----- Material provided -----

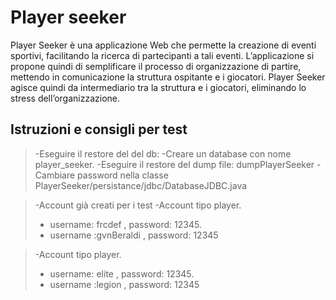 # Player seeker
Player Seeker è una applicazione Web che permette la creazione di eventi sportivi, facilitando la ricerca di partecipanti a tali eventi. L’applicazione si propone quindi di semplificare il processo di organizzazione di partire, mettendo in comunicazione la struttura ospitante e i giocatori.
Player Seeker agisce quindi da intermediario tra la struttura e i giocatori, eliminando lo stress dell’organizzazione.

## Istruzioni e consigli per test
>-Eseguire il restore del del db:
 >-Creare un database con nome player_seeker.
 >-Eseguire il restore del dump file: dumpPlayerSeeker
 >-Cambiare password nella classe PlayerSeeker/persistance/jdbc/DatabaseJDBC.java



>-Account già creati per i test
 >-Account tipo player.
 >- username: frcdef , password: 12345.
 >- username :gvnBeraldi , password: 12345


>-Account tipo player.
 >- username: elite , password: 12345.
 >- username :legion , password: 12345
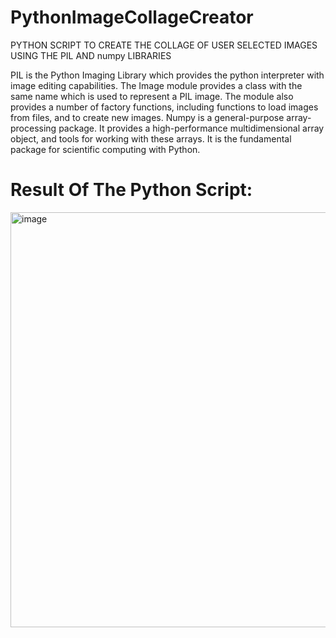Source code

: # PythonImageCollageCreator
PYTHON SCRIPT TO CREATE THE COLLAGE OF USER SELECTED IMAGES USING THE PIL AND numpy LIBRARIES

PIL is the Python Imaging Library which provides the python interpreter with image editing capabilities. The Image module provides a class with the same name which is used to represent a PIL image. The module also provides a number of factory functions, including functions to load images from files, and to create new images. Numpy is a general-purpose array-processing package. It provides a high-performance multidimensional array object, and tools for working with these arrays. It is the fundamental package for scientific computing with Python.

# Result Of The Python Script:
<img width="664" alt="image" src="https://user-images.githubusercontent.com/46685919/133291225-1dd438d1-6775-4345-88fd-1e050f158e9a.png">
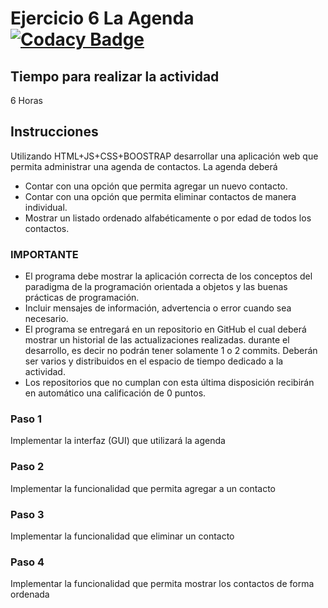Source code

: # Ejercicio 6 La Agenda [![Codacy Badge](https://api.codacy.com/project/badge/Grade/72f65eb3758f41f9855045349bebab78)](https://www.codacy.com/app/DanyHerz42/06-app-agenda-DanyHerz42?utm_source=github.com&amp;utm_medium=referral&amp;utm_content=POO-2019-2K/06-app-agenda-DanyHerz42&amp;utm_campaign=Badge_Grade)

## Tiempo para realizar la actividad

6 Horas

## Instrucciones

Utilizando HTML+JS+CSS+BOOSTRAP desarrollar una aplicación web que permita administrar una agenda de contactos. La agenda deberá

* Contar con una opción que permita agregar un nuevo contacto.
* Contar con una opción que permita eliminar contactos de manera individual.   
* Mostrar un listado ordenado alfabéticamente o por edad de todos los contactos.

### IMPORTANTE
* El programa debe mostrar la aplicación correcta de los conceptos del paradigma de la programación orientada a objetos y las buenas prácticas de programación.
* Incluir mensajes de información, advertencia o error cuando sea necesario. 
* El programa se entregará en un repositorio en GitHub el cual deberá mostrar un historial de las actualizaciones realizadas. durante el desarrollo, es decir no podrán tener solamente 1 o 2 commits. Deberán ser varios y distribuidos en el espacio de tiempo dedicado a la actividad.
* Los repositorios que no cumplan con esta última disposición recibirán en automático una calificación de 0 puntos.


### Paso 1

Implementar la interfaz (GUI) que utilizará la agenda

### Paso 2

Implementar la funcionalidad que permita agregar a un contacto

### Paso 3

Implementar la funcionalidad que eliminar un contacto

### Paso 4

Implementar la funcionalidad que permita mostrar los contactos de forma ordenada
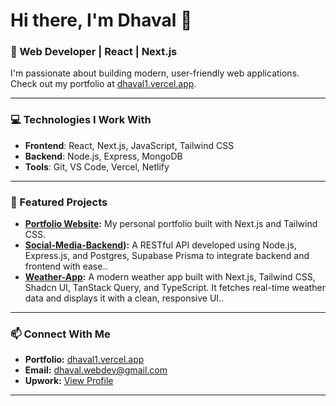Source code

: # Hi there, I'm Dhaval 👋

### 🚀 Web Developer | React | Next.js

I'm passionate about building modern, user-friendly web applications.  
Check out my portfolio at [dhaval1.vercel.app](https://dhaval1.vercel.app).

---

### 💻 Technologies I Work With
- **Frontend**: React, Next.js, JavaScript, Tailwind CSS
- **Backend**: Node.js, Express, MongoDB
- **Tools**: Git, VS Code, Vercel, Netlify

---

### 🌟 Featured Projects
- **[Portfolio Website](https://dhaval1.vercel.app):** My personal portfolio built with Next.js and Tailwind CSS.
- **[Social-Media-Backend](https://github.com/dhaval110/social-media-backend)):** A RESTful API developed using Node.js, Express.js, and Postgres, Supabase Prisma to integrate backend and frontend with ease..
- **[Weather-App](https://klimate-ebon.vercel.app/):** A modern weather app built with Next.js, Tailwind CSS, Shadcn UI, TanStack Query, and TypeScript. It fetches real-time weather data and displays it with a clean, responsive UI..

---

### 📫 Connect With Me
- **Portfolio:** [dhaval1.vercel.app](https://dhaval1.vercel.app)
- **Email:** dhaval.webdev@gmail.com
- **Upwork:** [View Profile](https://www.upwork.com/freelancers/~01107a9cf8317ca04c)

---

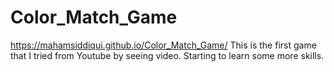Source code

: # Color_Match_Game

 https://mahamsiddiqui.github.io/Color_Match_Game/
This is the first game that I tried from Youtube by seeing video.
Starting to learn some more skills.
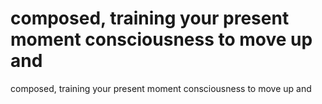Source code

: # composed, training your present moment consciousness to move up and

composed, training your present moment consciousness to move up and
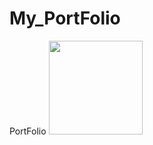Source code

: # My_PortFolio
PortFolio
<img src="https://github.com/deepaksahu3698/My_PortFolio/blob/main/Deepak_kumar_sahu_-_Brave_2022-08-13_23-29-05_AdobeExpress.gif" height=150px}>
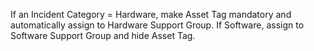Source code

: If an Incident Category = Hardware, make Asset Tag mandatory and automatically assign to Hardware Support Group.
If Software, assign to Software Support Group and hide Asset Tag.
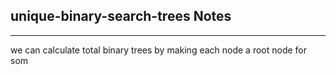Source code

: <h2>unique-binary-search-trees Notes</h2><hr>we can calculate total binary trees by making each node a root node
for som 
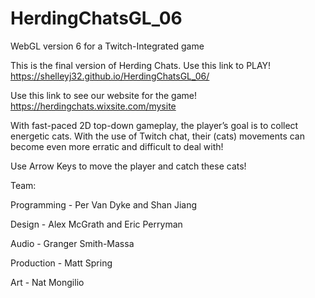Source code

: # HerdingChatsGL_06
WebGL version 6 for a Twitch-Integrated game

This is the final version of Herding Chats. 
Use this link to PLAY! https://shelleyj32.github.io/HerdingChatsGL_06/

Use this link to see our website for the game! https://herdingchats.wixsite.com/mysite


With fast-paced 2D top-down gameplay, the player’s goal is to collect energetic cats. With the use of Twitch chat, their (cats) movements can become even more erratic and difficult to deal with!

Use Arrow Keys to move the player and catch these cats!


Team: 

Programming - Per Van Dyke and Shan Jiang

Design - Alex McGrath and Eric Perryman

Audio - Granger Smith-Massa

Production - Matt Spring

Art - Nat Mongilio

-----

*Directions*:
From the records above, return each line where "modern" occurs.

*Final answer*:
I'm passionate about building modern, user-friendly web applications.  
- **[Weather-App](https://klimate-ebon.vercel.app/):** A modern weather app built with Next.js, Tailwind CSS, Shadcn UI, TanStack Query, and TypeScript. It fetches real-time weather data and displays it with a clean, responsive UI..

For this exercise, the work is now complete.